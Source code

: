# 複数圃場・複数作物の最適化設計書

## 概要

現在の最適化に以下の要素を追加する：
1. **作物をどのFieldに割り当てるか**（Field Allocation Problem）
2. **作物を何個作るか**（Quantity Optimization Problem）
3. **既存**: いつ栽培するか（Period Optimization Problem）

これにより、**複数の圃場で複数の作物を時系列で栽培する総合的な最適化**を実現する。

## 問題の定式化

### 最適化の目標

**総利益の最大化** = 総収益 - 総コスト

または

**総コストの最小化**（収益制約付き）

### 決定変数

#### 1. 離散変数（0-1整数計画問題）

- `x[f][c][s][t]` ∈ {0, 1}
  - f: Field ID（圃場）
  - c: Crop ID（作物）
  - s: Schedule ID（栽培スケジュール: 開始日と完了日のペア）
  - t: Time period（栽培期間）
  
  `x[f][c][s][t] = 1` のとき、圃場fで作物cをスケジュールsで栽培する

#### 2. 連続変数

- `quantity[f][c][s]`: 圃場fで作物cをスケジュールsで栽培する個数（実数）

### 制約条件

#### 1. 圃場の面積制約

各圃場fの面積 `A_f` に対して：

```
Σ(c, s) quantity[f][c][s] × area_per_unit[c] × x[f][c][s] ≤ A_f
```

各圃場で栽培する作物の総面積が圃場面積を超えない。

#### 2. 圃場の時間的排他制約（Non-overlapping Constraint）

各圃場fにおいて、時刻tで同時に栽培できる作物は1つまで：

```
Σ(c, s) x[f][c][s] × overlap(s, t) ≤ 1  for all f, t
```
+++
* **TASK OBJECTIVE**: Starting at the line that contains "#### 2. 連続変数", write out every line through the end of the entries, exactly and with nothing added.

* **FINISHED EXERCISE**:
#### 2. 連続変数

- `quantity[f][c][s]`: 圃場fで作物cをスケジュールsで栽培する個数（実数）

### 制約条件

#### 1. 圃場の面積制約

各圃場fの面積 `A_f` に対して：

```
Σ(c, s) quantity[f][c][s] × area_per_unit[c] × x[f][c][s] ≤ A_f
```

各圃場で栽培する作物の総面積が圃場面積を超えない。

#### 2. 圃場の時間的排他制約（Non-overlapping Constraint）

各圃場fにおいて、時刻tで同時に栽培できる作物は1つまで：

```
Σ(c, s) x[f][c][s] × overlap(s, t) ≤ 1  for all f, t
```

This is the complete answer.